After reading the data below, copy out every line that contains the word "Encryption".

Data for review:
►
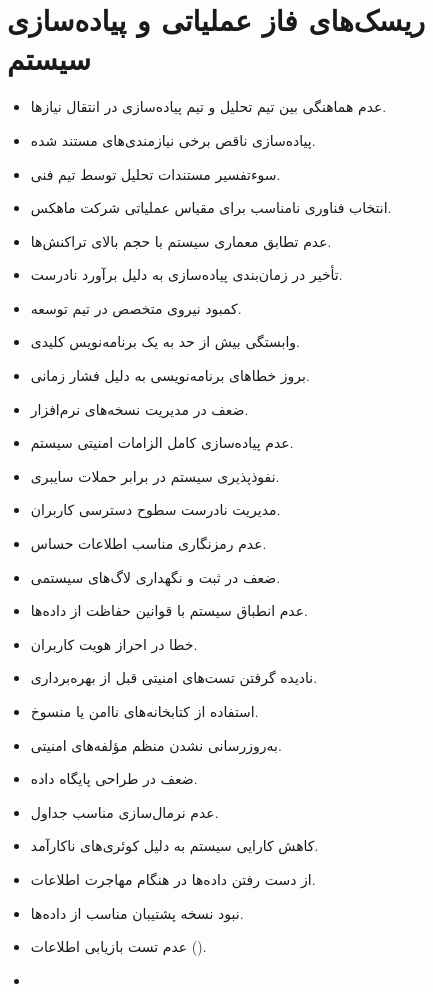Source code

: \documentclass[12pt,a4paper]{report}
\begin{document}
\section{ریسک‌های فاز عملیاتی و پیاده‌سازی سیستم}
\begin{itemize}
\item 
عدم هماهنگی بین تیم تحلیل و تیم پیاده‌سازی در انتقال نیازها.
\item 
پیاده‌سازی ناقص برخی نیازمندی‌های مستند شده.
\item 
سوءتفسیر مستندات تحلیل توسط تیم فنی.
\item 
انتخاب فناوری نامناسب برای مقیاس عملیاتی شرکت ماهکس.
\item 
عدم تطابق معماری سیستم با حجم بالای تراکنش‌ها.
\item 
تأخیر در زمان‌بندی پیاده‌سازی به دلیل برآورد نادرست.
\item 
کمبود نیروی متخصص در تیم توسعه.
\item 
وابستگی بیش از حد به یک برنامه‌نویس کلیدی.
\item 
بروز خطاهای برنامه‌نویسی به دلیل فشار زمانی.
\item 
ضعف در مدیریت نسخه‌های نرم‌افزار.
\item 
عدم پیاده‌سازی کامل الزامات امنیتی سیستم.
\item 
نفوذپذیری سیستم در برابر حملات سایبری.
\item 
مدیریت نادرست سطوح دسترسی کاربران.
\item 
عدم رمزنگاری مناسب اطلاعات حساس.
\item 
ضعف در ثبت و نگهداری لاگ‌های سیستمی.
\item 
عدم انطباق سیستم با قوانین حفاظت از داده‌ها.
\item 
خطا در احراز هویت کاربران.
\item 
نادیده گرفتن تست‌های امنیتی قبل از بهره‌برداری.
\item 
استفاده از کتابخانه‌های ناامن یا منسوخ.
\item 
به‌روزرسانی نشدن منظم مؤلفه‌های امنیتی.
\item 
ضعف در طراحی پایگاه داده.
\item 
عدم نرمال‌سازی مناسب جداول.
\item 
کاهش کارایی سیستم به دلیل کوئری‌های ناکارآمد.
\item 
از دست رفتن داده‌ها در هنگام مهاجرت اطلاعات.
\item 
نبود نسخه پشتیبان مناسب از داده‌ها.
\item 
عدم تست بازیابی اطلاعات ().
\item 

\end{itemize}
\end{document}
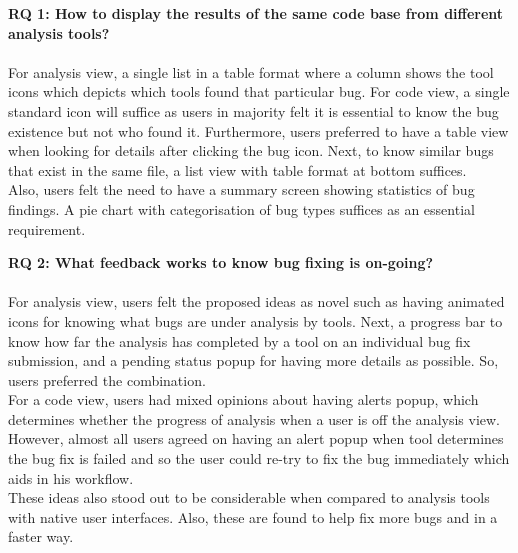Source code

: \begin{myboxi}{{\textbf{RQ 1: How to display the results of the same code base from different analysis tools?}}}
\\ \\ For analysis view, a single list in a table format where a column shows the tool icons which depicts which tools found that particular bug. For code view, a single standard icon will suffice as users in majority felt it is essential to know the bug existence but not who found it. Furthermore, users preferred to have a table view when looking for details after clicking the bug icon. Next, to know similar bugs that exist in the same file, a list view with table format at bottom suffices. \\

Also, users felt the need to have a summary screen showing statistics of bug findings. A pie chart with categorisation of bug types suffices as an essential requirement. \\
\end{myboxi}

\begin{myboxi}{{\textbf{RQ 2: What feedback works to know bug fixing is on-going?}}}
\\ \\ For analysis view, users felt the proposed ideas as novel such as having animated icons for knowing what bugs are under analysis by tools. Next, a progress bar to know how far the analysis has completed by a tool on an individual bug fix submission, and a pending status popup for having more details as possible. So, users preferred the combination. \\

For a code view, users had mixed opinions about having alerts popup, which determines whether the progress of analysis when a user is off the analysis view. However, almost all users agreed on having an alert popup when tool determines the bug fix is failed and so the user could re-try to fix the bug immediately which aids in his workflow. \\

These ideas also stood out to be considerable when compared to analysis tools with native user interfaces. Also, these are found to help fix more bugs and in a faster way.

\end{myboxi}
	
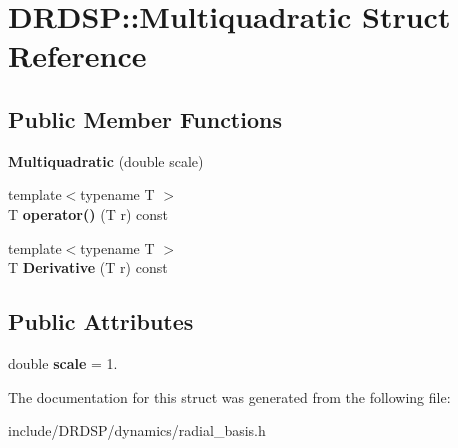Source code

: \hypertarget{struct_d_r_d_s_p_1_1_multiquadratic}{\section{D\-R\-D\-S\-P\-:\-:Multiquadratic Struct Reference}
\label{struct_d_r_d_s_p_1_1_multiquadratic}
}
\subsection*{Public Member Functions}
\begin{DoxyCompactItemize}
\item 
\hypertarget{struct_d_r_d_s_p_1_1_multiquadratic_a9676531016bae341f6c2e9163041b899}{{\bfseries Multiquadratic} (double scale)}\label{struct_d_r_d_s_p_1_1_multiquadratic_a9676531016bae341f6c2e9163041b899}

\item 
\hypertarget{struct_d_r_d_s_p_1_1_multiquadratic_aca54d746ab7b550198d005901bff0470}{{\footnotesize template$<$typename T $>$ }\\T {\bfseries operator()} (T r) const }\label{struct_d_r_d_s_p_1_1_multiquadratic_aca54d746ab7b550198d005901bff0470}

\item 
\hypertarget{struct_d_r_d_s_p_1_1_multiquadratic_a74604d43e27612cd26b42b7e825ca161}{{\footnotesize template$<$typename T $>$ }\\T {\bfseries Derivative} (T r) const }\label{struct_d_r_d_s_p_1_1_multiquadratic_a74604d43e27612cd26b42b7e825ca161}

\end{DoxyCompactItemize}
\subsection*{Public Attributes}
\begin{DoxyCompactItemize}
\item 
\hypertarget{struct_d_r_d_s_p_1_1_multiquadratic_ad075ed2b3b85cab9d74369163eab65cf}{double {\bfseries scale} = 1.}\label{struct_d_r_d_s_p_1_1_multiquadratic_ad075ed2b3b85cab9d74369163eab65cf}

\end{DoxyCompactItemize}


The documentation for this struct was generated from the following file\-:\begin{DoxyCompactItemize}
\item 
include/\-D\-R\-D\-S\-P/dynamics/radial\-\_\-basis.\-h\end{DoxyCompactItemize}
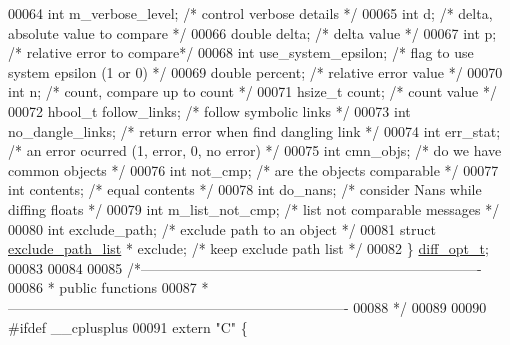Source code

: \begin{DoxyCode}
00064     \textcolor{keywordtype}{int}      m\_verbose\_level;       \textcolor{comment}{/* control verbose details */}
00065     \textcolor{keywordtype}{int}      d;                     \textcolor{comment}{/* delta, absolute value to compare */}
00066     \textcolor{keywordtype}{double}   delta;                 \textcolor{comment}{/* delta value */}
00067     \textcolor{keywordtype}{int}      p;                     \textcolor{comment}{/* relative error to compare*/}
00068     \textcolor{keywordtype}{int}      use\_system\_epsilon;    \textcolor{comment}{/* flag to use system epsilon (1 or 0) */}
00069     \textcolor{keywordtype}{double}   percent;               \textcolor{comment}{/* relative error value */}
00070     \textcolor{keywordtype}{int}      n;                     \textcolor{comment}{/* count, compare up to count */}
00071     hsize\_t  count;                 \textcolor{comment}{/* count value */}
00072     hbool\_t  follow\_links;          \textcolor{comment}{/* follow symbolic links */}
00073     \textcolor{keywordtype}{int}      no\_dangle\_links;       \textcolor{comment}{/* return error when find dangling link */}
00074     \textcolor{keywordtype}{int}      err\_stat;              \textcolor{comment}{/* an error ocurred (1, error, 0, no error) */}
00075     \textcolor{keywordtype}{int}      cmn\_objs;              \textcolor{comment}{/* do we have common objects */}
00076     \textcolor{keywordtype}{int}      not\_cmp;               \textcolor{comment}{/* are the objects comparable */}
00077     \textcolor{keywordtype}{int}      contents;              \textcolor{comment}{/* equal contents */}
00078     \textcolor{keywordtype}{int}      do\_nans;               \textcolor{comment}{/* consider Nans while diffing floats */}
00079     \textcolor{keywordtype}{int}      m\_list\_not\_cmp;        \textcolor{comment}{/* list not comparable messages */}
00080     \textcolor{keywordtype}{int}      exclude\_path;          \textcolor{comment}{/* exclude path to an object */}
00081     \textcolor{keyword}{struct   }\hyperlink{structexclude__path__list}{exclude\_path\_list} * exclude; \textcolor{comment}{/* keep exclude path list */}
00082 \} \hyperlink{structdiff__opt__t}{diff\_opt\_t};
00083 
00084 
00085 \textcolor{comment}{/*-------------------------------------------------------------------------}
00086 \textcolor{comment}{ * public functions}
00087 \textcolor{comment}{ *-------------------------------------------------------------------------}
00088 \textcolor{comment}{ */}
00089 
00090 \textcolor{preprocessor}{#ifdef \_\_cplusplus}
00091 \textcolor{keyword}{extern} \textcolor{stringliteral}{"C"} \{

\end{DoxyCode}
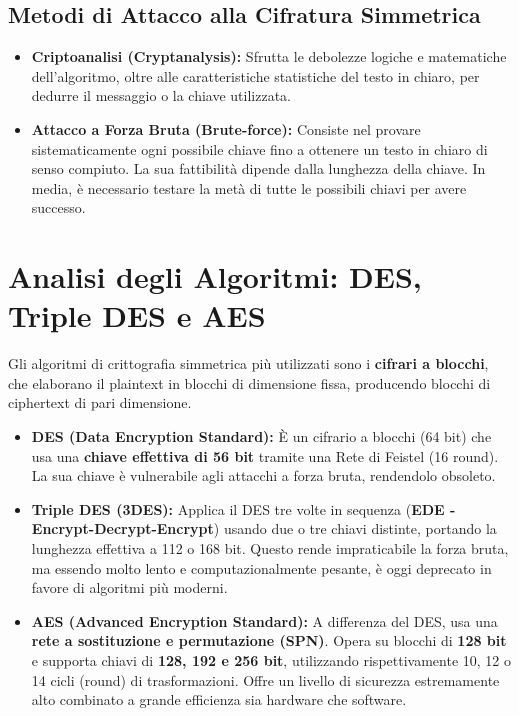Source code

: \subsection{Metodi di Attacco alla Cifratura Simmetrica}
\begin{warnbox}
\begin{itemize}
    \item \textbf{Criptoanalisi (Cryptanalysis):} Sfrutta le debolezze logiche e matematiche dell'algoritmo, oltre alle caratteristiche statistiche del testo in chiaro, per dedurre il messaggio o la chiave utilizzata.
    \item \textbf{Attacco a Forza Bruta (Brute-force):} Consiste nel provare sistematicamente ogni possibile chiave fino a ottenere un testo in chiaro di senso compiuto. La sua fattibilità dipende dalla lunghezza della chiave. In media, è necessario testare la metà di tutte le possibili chiavi per avere successo.
\end{itemize}
\end{warnbox}

\section{Analisi degli Algoritmi: DES, Triple DES e AES}
Gli algoritmi di crittografia simmetrica più utilizzati sono i \textbf{cifrari a blocchi}, che elaborano il plaintext in blocchi di dimensione fissa, producendo blocchi di ciphertext di pari dimensione.

\begin{defbox}
\begin{itemize}
    \item \textbf{DES (Data Encryption Standard):} È un cifrario a blocchi (64 bit) che usa una \textbf{chiave effettiva di 56 bit} tramite una Rete di Feistel (16 round). La sua chiave è vulnerabile agli attacchi a forza bruta, rendendolo obsoleto.
    \item \textbf{Triple DES (3DES):} Applica il DES tre volte in sequenza (\textbf{EDE - Encrypt-Decrypt-Encrypt}) usando due o tre chiavi distinte, portando la lunghezza effettiva a 112 o 168 bit. Questo rende impraticabile la forza bruta, ma essendo molto lento e computazionalmente pesante, è oggi deprecato in favore di algoritmi più moderni.
    \item \textbf{AES (Advanced Encryption Standard):} A differenza del DES, usa una \textbf{rete a sostituzione e permutazione (SPN)}. Opera su blocchi di \textbf{128 bit} e supporta chiavi di \textbf{128, 192 e 256 bit}, utilizzando rispettivamente 10, 12 o 14 cicli (round) di trasformazioni. Offre un livello di sicurezza estremamente alto combinato a grande efficienza sia hardware che software.
\end{itemize}
\end{defbox}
◄
Answer section:
    \item \textbf{DES (Data Encryption Standard):} È un cifrario a blocchi (64 bit) che usa una \textbf{chiave effettiva di 56 bit} tramite una Rete di Feistel (16 round). La sua chiave è vulnerabile agli attacchi a forza bruta, rendendolo obsoleto.
    \item \textbf{AES (Advanced Encryption Standard):} A differenza del DES, usa una \textbf{rete a sostituzione e permutazione (SPN)}. Opera su blocchi di \textbf{128 bit} e supporta chiavi di \textbf{128, 192 e 256 bit}, utilizzando rispettivamente 10, 12 o 14 cicli (round) di trasformazioni. Offre un livello di sicurezza estremamente alto combinato a grande efficienza sia hardware che software.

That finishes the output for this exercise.